[Exercise input]:

Start of Block

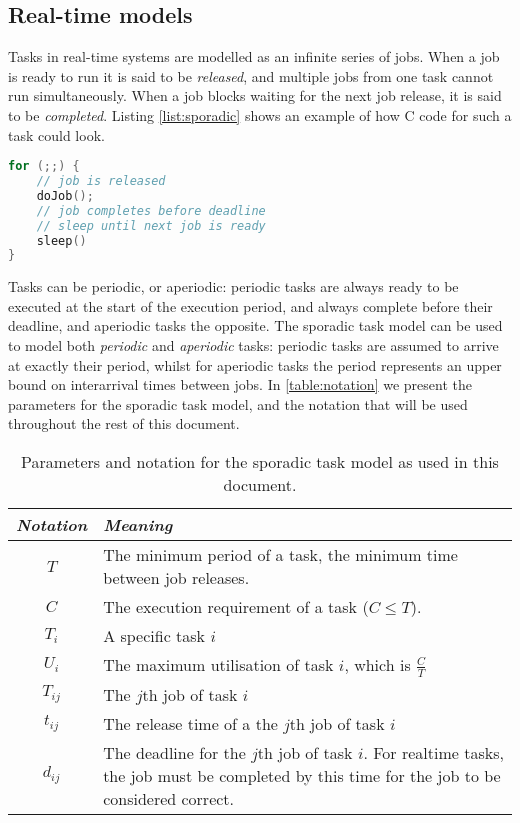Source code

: \subsection{Real-time models}

Tasks in real-time systems are modelled as an infinite series of jobs.
When a job is ready to run it is said to be \emph{released}, and multiple jobs from one task cannot run simultaneously.
When a job blocks waiting for the next job release, it is said to be \emph{completed}.
Listing \ref{list:sporadic} shows an example of how C code for such a task could look.

\begin{lstlisting}[frame=single,language=c,caption=Example of a basic sporadic real-time task.,label=list:sporadic,float=htpb]
for (;;) {
	// job is released
	doJob();
	// job completes before deadline
    // sleep until next job is ready
    sleep()
}
\end{lstlisting}


\noindent
Tasks can be periodic, or aperiodic: periodic tasks are always ready to be executed at the start of the execution period, and always complete before their deadline, and aperiodic tasks the opposite.
The sporadic task model can be used to model both \emph{periodic} and \emph{aperiodic} tasks: periodic tasks are assumed to arrive at exactly their period, whilst for aperiodic tasks the period represents an upper bound on interarrival times between jobs.
In \autoref{table:notation} we present the parameters for the sporadic task model, and the notation that will be used throughout the rest of this document.

\begin{table}
\centering
    \begin{tabular}{cp{}}\toprule
    \emph{Notation} & \emph{Meaning} \\\midrule
    $T$               & The minimum period of a task, the minimum time between job releases. \\
    $C$               & The execution requirement of a task ($C \leq T$). \\
    $T_{i}$           & A specific task $i$ \\
    $U_{i}$           & The maximum utilisation of task $i$, which is $\frac{C}{T}$ \\
    $T_{ij}$          & The $j$th job of task $i$ \\
    $t_{ij}$          & The release time of a the $j$th job of task $i$ \\
    $d_{ij}$          & The deadline for the $j$th job of task $i$. For realtime tasks, the job must be completed by this time for the job to be considered correct. \\
    \bottomrule
    \end {tabular}
    \caption{Parameters and notation for the sporadic task model as used in this document.}
    \label{tab:notation}
\end{table}

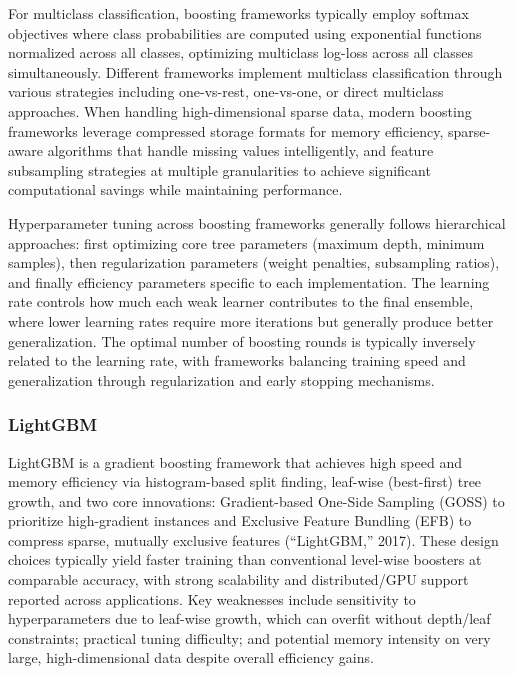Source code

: \documentclass[
  titlepage]{article}
\begin{document}
For multiclass classification, boosting frameworks typically employ
softmax objectives where class probabilities are computed using
exponential functions normalized across all classes, optimizing
multiclass log-loss across all classes simultaneously. Different
frameworks implement multiclass classification through various
strategies including one-vs-rest, one-vs-one, or direct multiclass
approaches. When handling high-dimensional sparse data, modern boosting
frameworks leverage compressed storage formats for memory efficiency,
sparse-aware algorithms that handle missing values intelligently, and
feature subsampling strategies at multiple granularities to achieve
significant computational savings while maintaining performance.

Hyperparameter tuning across boosting frameworks generally follows
hierarchical approaches: first optimizing core tree parameters (maximum
depth, minimum samples), then regularization parameters (weight
penalties, subsampling ratios), and finally efficiency parameters
specific to each implementation. The learning rate controls how much
each weak learner contributes to the final ensemble, where lower
learning rates require more iterations but generally produce better
generalization. The optimal number of boosting rounds is typically
inversely related to the learning rate, with frameworks balancing
training speed and generalization through regularization and early
stopping mechanisms.

\subsubsection{LightGBM}\label{lightgbm}

LightGBM is a gradient boosting framework that achieves high speed and
memory efficiency via histogram-based split finding, leaf-wise
(best-first) tree growth, and two core innovations: Gradient-based
One-Side Sampling (GOSS) to prioritize high-gradient instances and
Exclusive Feature Bundling (EFB) to compress sparse, mutually exclusive
features ({``LightGBM,''} 2017). These design choices typically yield
faster training than conventional level-wise boosters at comparable
accuracy, with strong scalability and distributed/GPU support reported
across applications. Key weaknesses include sensitivity to
hyperparameters due to leaf-wise growth, which can overfit without
depth/leaf constraints; practical tuning difficulty; and potential
memory intensity on very large, high-dimensional data despite overall
efficiency gains.
\end{document}

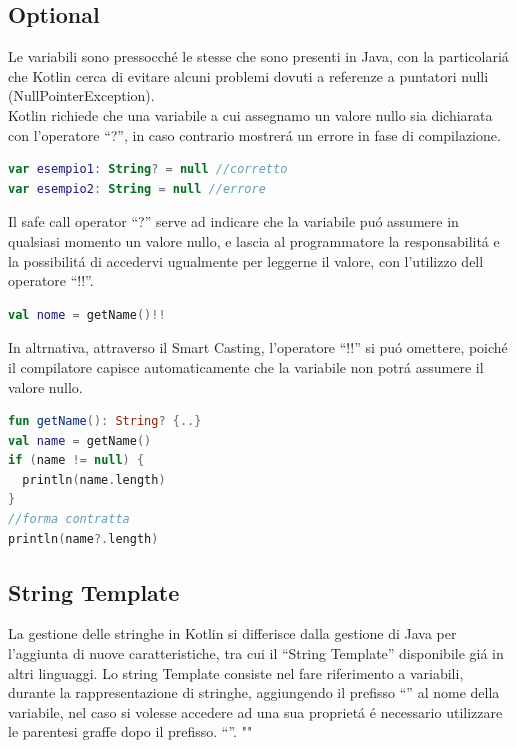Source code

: \subsection{Optional}

Le variabili sono pressocch\'e le stesse che sono presenti in Java, con la particolari\'a che Kotlin cerca di evitare alcuni problemi dovuti a referenze a puntatori nulli (NullPointerException). \\
Kotlin richiede che una variabile a cui assegnamo un valore nullo sia dichiarata con l'operatore ``?'', in caso contrario mostrer\'a un errore in fase di compilazione.

\begin{lstlisting}[language=kotlin,caption={Esempio}]
var esempio1: String? = null //corretto
var esempio2: String = null //errore
\end{lstlisting}

Il safe call operator ``?'' serve ad indicare che la variabile pu\'o assumere in qualsiasi momento un valore nullo, e lascia al programmatore la responsabilit\'a e la possibilit\'a di accedervi ugualmente per leggerne il valore, con l'utilizzo dell operatore ``!!''.


\begin{lstlisting}[language=kotlin,caption={Esempio !!}]
val nome = getName()!!
\end{lstlisting}

In altrnativa, attraverso il Smart Casting, l'operatore ``!!'' si pu\'o omettere, poich\'e il compilatore capisce automaticamente che la variabile non potr\'a assumere il valore nullo.

\begin{lstlisting}[language=kotlin,caption={Smart Casting}]
fun getName(): String? {..}
val name = getName()
if (name != null) {
  println(name.length)
}
//forma contratta
println(name?.length)
\end{lstlisting}

\subsection{String Template}
La gestione delle stringhe in Kotlin si differisce dalla gestione di Java per l'aggiunta di nuove caratteristiche, tra cui il ``String Template'' disponibile gi\'a in altri linguaggi.
Lo string Template consiste nel fare riferimento a variabili, durante la rappresentazione di stringhe, aggiungendo il prefisso  ``\textdollar'' al nome della variabile, nel caso si volesse accedere ad una sua propriet\'a \'e necessario utilizzare le parentesi graffe dopo il prefisso. ``\textdollar''.
""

End of Block

[Your instructions]: All records should be output exactly, with the pictures left out.

[Task answer]:
Source code

: \subsection{Real-time models}

Tasks in real-time systems are modelled as an infinite series of jobs.
When a job is ready to run it is said to be \emph{released}, and multiple jobs from one task cannot run simultaneously.
When a job blocks waiting for the next job release, it is said to be \emph{completed}.
Listing \ref{list:sporadic} shows an example of how C code for such a task could look.

\begin{lstlisting}[frame=single,language=c,caption=Example of a basic sporadic real-time task.,label=list:sporadic,float=htpb]
for (;;) {
	// job is released
	doJob();
	// job completes before deadline
    // sleep until next job is ready
    sleep()
}
\end{lstlisting}


\noindent
Tasks can be periodic, or aperiodic: periodic tasks are always ready to be executed at the start of the execution period, and always complete before their deadline, and aperiodic tasks the opposite.
The sporadic task model can be used to model both \emph{periodic} and \emph{aperiodic} tasks: periodic tasks are assumed to arrive at exactly their period, whilst for aperiodic tasks the period represents an upper bound on interarrival times between jobs.
In \autoref{table:notation} we present the parameters for the sporadic task model, and the notation that will be used throughout the rest of this document.

\begin{table}
\centering
    \begin{tabular}{cp{}}\toprule
    \emph{Notation} & \emph{Meaning} \\\midrule
    $T$               & The minimum period of a task, the minimum time between job releases. \\
    $C$               & The execution requirement of a task ($C \leq T$). \\
    $T_{i}$           & A specific task $i$ \\
    $U_{i}$           & The maximum utilisation of task $i$, which is $\frac{C}{T}$ \\
    $T_{ij}$          & The $j$th job of task $i$ \\
    $t_{ij}$          & The release time of a the $j$th job of task $i$ \\
    $d_{ij}$          & The deadline for the $j$th job of task $i$. For realtime tasks, the job must be completed by this time for the job to be considered correct. \\
    \bottomrule
    \end {tabular}
    \caption{Parameters and notation for the sporadic task model as used in this document.}
    \label{tab:notation}
\end{table}

Source code

: \documentclass[
  titlepage]{article}
\begin{document}
For multiclass classification, boosting frameworks typically employ
softmax objectives where class probabilities are computed using
exponential functions normalized across all classes, optimizing
multiclass log-loss across all classes simultaneously. Different
frameworks implement multiclass classification through various
strategies including one-vs-rest, one-vs-one, or direct multiclass
approaches. When handling high-dimensional sparse data, modern boosting
frameworks leverage compressed storage formats for memory efficiency,
sparse-aware algorithms that handle missing values intelligently, and
feature subsampling strategies at multiple granularities to achieve
significant computational savings while maintaining performance.

Hyperparameter tuning across boosting frameworks generally follows
hierarchical approaches: first optimizing core tree parameters (maximum
depth, minimum samples), then regularization parameters (weight
penalties, subsampling ratios), and finally efficiency parameters
specific to each implementation. The learning rate controls how much
each weak learner contributes to the final ensemble, where lower
learning rates require more iterations but generally produce better
generalization. The optimal number of boosting rounds is typically
inversely related to the learning rate, with frameworks balancing
training speed and generalization through regularization and early
stopping mechanisms.

\subsubsection{LightGBM}\label{lightgbm}

LightGBM is a gradient boosting framework that achieves high speed and
memory efficiency via histogram-based split finding, leaf-wise
(best-first) tree growth, and two core innovations: Gradient-based
One-Side Sampling (GOSS) to prioritize high-gradient instances and
Exclusive Feature Bundling (EFB) to compress sparse, mutually exclusive
features ({``LightGBM,''} 2017). These design choices typically yield
faster training than conventional level-wise boosters at comparable
accuracy, with strong scalability and distributed/GPU support reported
across applications. Key weaknesses include sensitivity to
hyperparameters due to leaf-wise growth, which can overfit without
depth/leaf constraints; practical tuning difficulty; and potential
memory intensity on very large, high-dimensional data despite overall
efficiency gains.
\end{document}

Source code

: \subsection{Optional}

Le variabili sono pressocch\'e le stesse che sono presenti in Java, con la particolari\'a che Kotlin cerca di evitare alcuni problemi dovuti a referenze a puntatori nulli (NullPointerException). \\
Kotlin richiede che una variabile a cui assegnamo un valore nullo sia dichiarata con l'operatore ``?'', in caso contrario mostrer\'a un errore in fase di compilazione.

\begin{lstlisting}[language=kotlin,caption={Esempio}]
var esempio1: String? = null //corretto
var esempio2: String = null //errore
\end{lstlisting}

Il safe call operator ``?'' serve ad indicare che la variabile pu\'o assumere in qualsiasi momento un valore nullo, e lascia al programmatore la responsabilit\'a e la possibilit\'a di accedervi ugualmente per leggerne il valore, con l'utilizzo dell operatore ``!!''.


\begin{lstlisting}[language=kotlin,caption={Esempio !!}]
val nome = getName()!!
\end{lstlisting}

In altrnativa, attraverso il Smart Casting, l'operatore ``!!'' si pu\'o omettere, poich\'e il compilatore capisce automaticamente che la variabile non potr\'a assumere il valore nullo.

\begin{lstlisting}[language=kotlin,caption={Smart Casting}]
fun getName(): String? {..}
val name = getName()
if (name != null) {
  println(name.length)
}
//forma contratta
println(name?.length)
\end{lstlisting}

\subsection{String Template}
La gestione delle stringhe in Kotlin si differisce dalla gestione di Java per l'aggiunta di nuove caratteristiche, tra cui il ``String Template'' disponibile gi\'a in altri linguaggi.
Lo string Template consiste nel fare riferimento a variabili, durante la rappresentazione di stringhe, aggiungendo il prefisso  ``\textdollar'' al nome della variabile, nel caso si volesse accedere ad una sua propriet\'a \'e necessario utilizzare le parentesi graffe dopo il prefisso. ``\textdollar''.
""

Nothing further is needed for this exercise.